• _Raw data_:
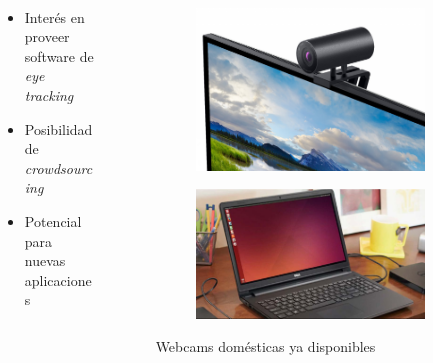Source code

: \documentclass[aspectratio=169]{beamer}
\begin{document}
\begin{frame}{~}

  \begin{columns}
    \begin{column}{0.4\textwidth}
      \begin{itemize}
        \item Interés en proveer software de \textit{eye tracking}

        \item Posibilidad de \textit{crowdsourcing}

        \item Potencial para nuevas aplicaciones
      \end{itemize}

    \end{column}
    \begin{column}{0.6\textwidth}

      \begin{figure}
        \begin{subfigure}{0.49\textwidth}
          \centering
          \includegraphics[width=0.8\linewidth]{img/external-webcam.jpg}
        \end{subfigure}
        \begin{subfigure}{0.49\textwidth}
          \centering
          \includegraphics[width=0.8\linewidth]{img/notebook.jpg}
        \end{subfigure}
        \caption{Webcams domésticas ya disponibles}
      \end{figure}


\end{column}
\end{columns}
\end{frame}
\end{document}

• _Exercise requirements_:
Using the data above, write out every line exactly, leaving the images behind.

• _Solution for this problem_:
Source code

: \documentclass[aspectratio=169]{beamer}
\begin{document}
\begin{frame}{~}

  \begin{columns}
    \begin{column}{0.4\textwidth}
      \begin{itemize}
        \item Interés en proveer software de \textit{eye tracking}

        \item Posibilidad de \textit{crowdsourcing}

        \item Potencial para nuevas aplicaciones
      \end{itemize}

    \end{column}
    \begin{column}{0.6\textwidth}

      \begin{figure}
        \begin{subfigure}{0.49\textwidth}
          \centering
          \includegraphics[width=0.8\linewidth]{img/external-webcam.jpg}
        \end{subfigure}
        \begin{subfigure}{0.49\textwidth}
          \centering
          \includegraphics[width=0.8\linewidth]{img/notebook.jpg}
        \end{subfigure}
        \caption{Webcams domésticas ya disponibles}
      \end{figure}


\end{column}
\end{columns}
\end{frame}
\end{document}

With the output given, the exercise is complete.